WHAT TO PRODUCE: Look through the material below, count the lines containing the word "based", and state only the count.

PROVIDED RECORDS:
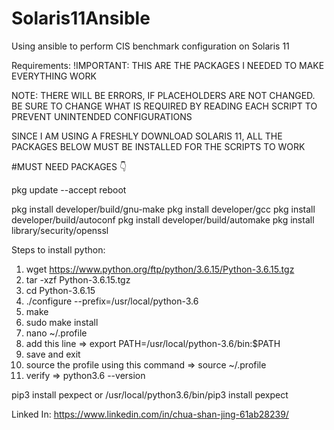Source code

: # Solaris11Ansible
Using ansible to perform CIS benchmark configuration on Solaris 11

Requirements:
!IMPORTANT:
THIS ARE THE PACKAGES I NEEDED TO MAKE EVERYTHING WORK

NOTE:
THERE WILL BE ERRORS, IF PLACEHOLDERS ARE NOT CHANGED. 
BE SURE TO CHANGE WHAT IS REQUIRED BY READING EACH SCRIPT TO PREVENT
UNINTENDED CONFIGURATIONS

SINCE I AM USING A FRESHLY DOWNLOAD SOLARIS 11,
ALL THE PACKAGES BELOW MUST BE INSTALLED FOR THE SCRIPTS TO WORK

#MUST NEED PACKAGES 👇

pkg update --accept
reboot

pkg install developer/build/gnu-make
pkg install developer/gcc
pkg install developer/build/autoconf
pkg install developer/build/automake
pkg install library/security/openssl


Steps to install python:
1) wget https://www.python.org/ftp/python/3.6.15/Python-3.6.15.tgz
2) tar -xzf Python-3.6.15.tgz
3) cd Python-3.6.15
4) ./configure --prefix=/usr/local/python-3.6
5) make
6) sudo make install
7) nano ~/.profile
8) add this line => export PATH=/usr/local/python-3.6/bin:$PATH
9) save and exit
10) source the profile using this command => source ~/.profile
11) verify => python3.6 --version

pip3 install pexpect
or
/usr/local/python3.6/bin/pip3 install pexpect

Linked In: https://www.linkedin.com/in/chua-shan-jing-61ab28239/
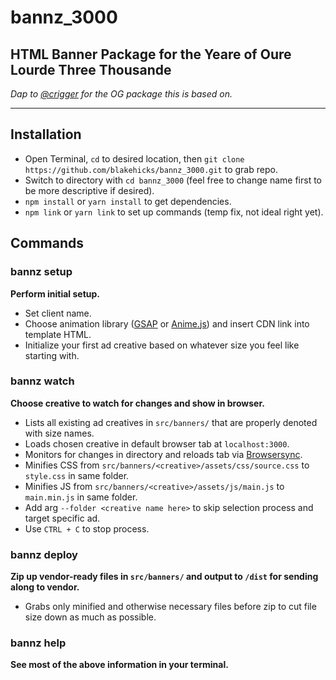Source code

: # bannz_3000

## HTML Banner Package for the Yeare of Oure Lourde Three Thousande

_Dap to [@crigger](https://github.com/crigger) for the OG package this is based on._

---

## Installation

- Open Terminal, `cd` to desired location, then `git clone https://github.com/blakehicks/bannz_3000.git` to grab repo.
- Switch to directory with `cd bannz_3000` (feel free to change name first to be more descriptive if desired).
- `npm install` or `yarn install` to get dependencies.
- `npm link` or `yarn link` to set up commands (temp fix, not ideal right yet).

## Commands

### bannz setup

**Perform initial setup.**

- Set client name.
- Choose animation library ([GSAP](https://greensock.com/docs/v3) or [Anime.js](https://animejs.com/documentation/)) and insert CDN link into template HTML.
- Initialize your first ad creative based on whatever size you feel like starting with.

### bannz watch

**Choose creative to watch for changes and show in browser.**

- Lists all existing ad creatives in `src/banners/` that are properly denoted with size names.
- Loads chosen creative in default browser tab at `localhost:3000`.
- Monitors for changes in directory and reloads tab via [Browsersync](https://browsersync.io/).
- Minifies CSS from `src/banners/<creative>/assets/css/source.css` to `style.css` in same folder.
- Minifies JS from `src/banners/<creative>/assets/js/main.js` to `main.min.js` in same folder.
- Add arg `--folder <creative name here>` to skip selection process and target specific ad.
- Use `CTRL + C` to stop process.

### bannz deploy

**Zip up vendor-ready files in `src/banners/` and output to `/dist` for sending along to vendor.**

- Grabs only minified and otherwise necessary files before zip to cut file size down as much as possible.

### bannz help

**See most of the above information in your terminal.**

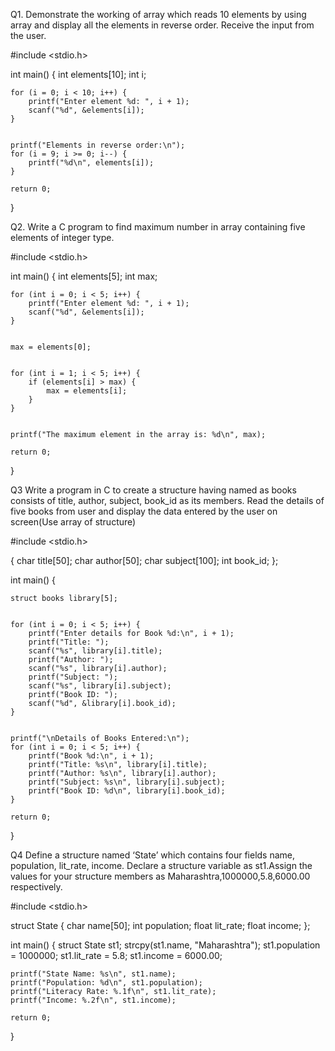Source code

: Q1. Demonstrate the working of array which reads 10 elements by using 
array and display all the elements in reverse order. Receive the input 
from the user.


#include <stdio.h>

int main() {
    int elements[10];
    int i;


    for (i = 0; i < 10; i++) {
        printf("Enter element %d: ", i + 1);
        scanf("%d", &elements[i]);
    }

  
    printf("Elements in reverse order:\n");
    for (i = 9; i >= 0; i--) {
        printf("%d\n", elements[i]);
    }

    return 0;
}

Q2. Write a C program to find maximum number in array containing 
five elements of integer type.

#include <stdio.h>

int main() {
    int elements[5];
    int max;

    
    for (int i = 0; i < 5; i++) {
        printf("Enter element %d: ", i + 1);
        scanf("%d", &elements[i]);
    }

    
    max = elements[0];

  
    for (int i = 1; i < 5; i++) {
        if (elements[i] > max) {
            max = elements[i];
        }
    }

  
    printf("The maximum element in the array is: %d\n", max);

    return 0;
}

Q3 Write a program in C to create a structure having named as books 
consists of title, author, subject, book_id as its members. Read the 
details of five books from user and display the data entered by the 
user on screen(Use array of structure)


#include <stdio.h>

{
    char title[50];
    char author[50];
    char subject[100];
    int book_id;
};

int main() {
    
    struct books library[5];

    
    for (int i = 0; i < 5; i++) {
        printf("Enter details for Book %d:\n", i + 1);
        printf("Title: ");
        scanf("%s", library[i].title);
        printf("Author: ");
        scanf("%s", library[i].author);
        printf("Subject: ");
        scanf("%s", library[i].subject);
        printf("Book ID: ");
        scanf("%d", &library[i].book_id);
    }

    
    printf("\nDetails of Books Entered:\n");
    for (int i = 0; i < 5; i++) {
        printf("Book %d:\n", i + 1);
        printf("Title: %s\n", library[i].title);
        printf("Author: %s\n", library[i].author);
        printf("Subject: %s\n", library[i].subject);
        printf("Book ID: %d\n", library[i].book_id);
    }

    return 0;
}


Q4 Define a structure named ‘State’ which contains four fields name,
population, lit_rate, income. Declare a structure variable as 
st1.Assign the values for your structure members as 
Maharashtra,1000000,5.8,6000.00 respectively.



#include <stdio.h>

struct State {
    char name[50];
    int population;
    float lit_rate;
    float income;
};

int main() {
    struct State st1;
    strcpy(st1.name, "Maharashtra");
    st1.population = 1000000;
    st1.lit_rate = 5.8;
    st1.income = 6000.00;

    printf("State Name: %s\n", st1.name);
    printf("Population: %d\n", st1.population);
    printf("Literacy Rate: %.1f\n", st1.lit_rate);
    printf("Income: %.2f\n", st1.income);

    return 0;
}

SOLUTION FOR THIS TASK: 2